PBMCs were thawed, plated at 40 × 10⁶ cells per T75 flask in Iscove’s modified defined medium (IMDM; Gibco, Life Technologies) containing 1% FCS and 1% penicillin-streptomycin (Gibco, Life Technologies), and incubated at 37°C in 5% CO₂. Monocytes were isolated using plastic adherence and cultured as follows. Nonadherent cells were removed after 2 h, and adherent cells were washed once with phosphate-buffered saline. IMDM containing 1% FCS, 1% penicillin-streptomycin, IL-4 (500 U/ml; PeproTech, Rocky Hill, NJ, USA), and granulocyte-macrophage colony-stimulating factor (500 U/ml; PeproTech) was added to adherent cells. Monocytes were differentiated into monocyte-derived dendritic cells (moDCs) for 5 days.

Flow cytometry.

Flow cytometric analysis was used to determine intracellular cytokines produced by the CD4⁺ T-cell clone 216-8E after 6 or 26 h of exposure to moDCs loaded with heat-inactivated TIGR4_ΔCPS (10⁷ culture-forming units/ml), PlyD1 (1 μg/ml), or no antigen as a control. In the last 4 h of stimulation, brefeldin A (BD Bioscience, San Jose, CA, USA) was added to capture intracellular cytokines. Cells were stained using fixable live/dead dye (ZombieNIR; BioLegend, San Diego, CA, USA) for 10 min at room temperature.

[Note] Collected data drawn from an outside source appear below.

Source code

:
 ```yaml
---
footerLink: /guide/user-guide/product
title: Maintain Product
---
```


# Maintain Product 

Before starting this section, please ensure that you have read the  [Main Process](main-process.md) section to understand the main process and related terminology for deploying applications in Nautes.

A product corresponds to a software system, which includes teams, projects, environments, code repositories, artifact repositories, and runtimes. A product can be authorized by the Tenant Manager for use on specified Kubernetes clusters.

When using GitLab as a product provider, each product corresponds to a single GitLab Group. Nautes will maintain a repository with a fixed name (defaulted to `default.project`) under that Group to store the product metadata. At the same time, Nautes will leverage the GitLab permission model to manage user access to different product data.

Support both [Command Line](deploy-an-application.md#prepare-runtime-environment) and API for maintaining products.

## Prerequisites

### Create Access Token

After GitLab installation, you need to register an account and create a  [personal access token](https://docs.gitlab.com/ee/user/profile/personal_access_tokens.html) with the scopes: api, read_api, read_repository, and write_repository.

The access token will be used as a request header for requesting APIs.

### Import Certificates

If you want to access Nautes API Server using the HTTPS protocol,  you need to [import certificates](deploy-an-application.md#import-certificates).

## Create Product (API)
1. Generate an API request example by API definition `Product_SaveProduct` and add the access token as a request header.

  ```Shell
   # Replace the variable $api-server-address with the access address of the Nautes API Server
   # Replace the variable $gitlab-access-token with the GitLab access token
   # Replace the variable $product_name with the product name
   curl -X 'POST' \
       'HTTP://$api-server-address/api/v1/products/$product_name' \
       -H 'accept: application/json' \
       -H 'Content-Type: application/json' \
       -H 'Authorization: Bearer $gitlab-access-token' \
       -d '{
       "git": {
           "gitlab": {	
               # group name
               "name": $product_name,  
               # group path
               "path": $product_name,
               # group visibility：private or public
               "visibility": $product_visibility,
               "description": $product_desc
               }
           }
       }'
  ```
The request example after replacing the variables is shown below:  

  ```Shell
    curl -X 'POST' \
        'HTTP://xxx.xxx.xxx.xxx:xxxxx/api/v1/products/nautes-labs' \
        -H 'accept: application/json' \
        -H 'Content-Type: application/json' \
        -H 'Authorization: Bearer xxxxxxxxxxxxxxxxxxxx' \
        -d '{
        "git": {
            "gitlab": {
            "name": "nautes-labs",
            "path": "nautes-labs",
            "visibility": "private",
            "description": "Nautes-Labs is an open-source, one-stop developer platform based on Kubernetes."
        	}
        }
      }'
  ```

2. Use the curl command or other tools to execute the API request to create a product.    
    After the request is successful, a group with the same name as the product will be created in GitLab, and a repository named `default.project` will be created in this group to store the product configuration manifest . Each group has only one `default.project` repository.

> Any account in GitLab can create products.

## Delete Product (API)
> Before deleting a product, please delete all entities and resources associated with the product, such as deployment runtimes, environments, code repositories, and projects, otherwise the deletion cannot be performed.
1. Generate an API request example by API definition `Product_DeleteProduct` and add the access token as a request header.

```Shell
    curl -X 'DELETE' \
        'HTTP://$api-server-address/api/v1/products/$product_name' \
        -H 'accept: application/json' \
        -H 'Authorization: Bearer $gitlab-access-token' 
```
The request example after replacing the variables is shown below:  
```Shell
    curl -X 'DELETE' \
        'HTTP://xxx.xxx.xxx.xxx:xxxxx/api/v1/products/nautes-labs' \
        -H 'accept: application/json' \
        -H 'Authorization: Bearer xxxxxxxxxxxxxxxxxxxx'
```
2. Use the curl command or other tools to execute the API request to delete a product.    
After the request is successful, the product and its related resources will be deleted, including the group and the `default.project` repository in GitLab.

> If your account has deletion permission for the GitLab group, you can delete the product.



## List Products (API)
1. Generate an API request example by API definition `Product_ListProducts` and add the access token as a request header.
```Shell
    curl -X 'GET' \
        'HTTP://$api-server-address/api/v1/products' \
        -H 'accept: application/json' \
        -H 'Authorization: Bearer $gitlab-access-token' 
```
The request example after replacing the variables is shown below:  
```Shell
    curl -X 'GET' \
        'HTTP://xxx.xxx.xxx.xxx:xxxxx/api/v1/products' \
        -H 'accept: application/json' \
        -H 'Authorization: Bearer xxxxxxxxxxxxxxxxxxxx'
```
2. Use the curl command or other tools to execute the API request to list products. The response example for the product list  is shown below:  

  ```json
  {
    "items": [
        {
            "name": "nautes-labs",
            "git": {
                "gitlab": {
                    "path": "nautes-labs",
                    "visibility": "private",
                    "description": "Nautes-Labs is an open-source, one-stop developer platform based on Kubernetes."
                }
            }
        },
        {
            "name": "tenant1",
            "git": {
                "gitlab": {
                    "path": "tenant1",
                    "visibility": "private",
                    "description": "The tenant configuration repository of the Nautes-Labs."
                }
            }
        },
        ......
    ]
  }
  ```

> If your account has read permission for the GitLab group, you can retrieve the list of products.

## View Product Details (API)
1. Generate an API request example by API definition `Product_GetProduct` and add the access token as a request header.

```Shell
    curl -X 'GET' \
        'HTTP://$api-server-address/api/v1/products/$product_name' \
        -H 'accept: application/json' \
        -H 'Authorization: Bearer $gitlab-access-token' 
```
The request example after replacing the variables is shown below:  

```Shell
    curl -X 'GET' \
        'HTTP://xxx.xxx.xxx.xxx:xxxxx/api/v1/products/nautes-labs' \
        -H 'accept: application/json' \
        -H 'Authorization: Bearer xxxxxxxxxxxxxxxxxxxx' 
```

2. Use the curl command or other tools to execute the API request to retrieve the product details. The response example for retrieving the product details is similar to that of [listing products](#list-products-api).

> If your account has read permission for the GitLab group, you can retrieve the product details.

After washing, surface proteins were stained using anti-human CD3 (SK7), CD4 (OKT4), and CD8 (SK1; all from BioLegend) antibodies for 20 min at 4°C. Cells were fixed and permeabilized using a fixation/permeabilization kit (eBioscience, San Diego, CA, USA) according to the manufacturer’s protocol, followed by staining with anti-human IFN-γ (B27), TNF-α (Mab11), IL-17A (BL168) (all from BioLegend), and IL-4 (MP4-25D2; BD, Franklin Lakes, NJ, USA). Cells were measured using the fluorescence-activated cell sorter LSRFortessa X-20 (BD).

Data availability.

The data generated or analyzed in this study are available from the corresponding author on reasonable request.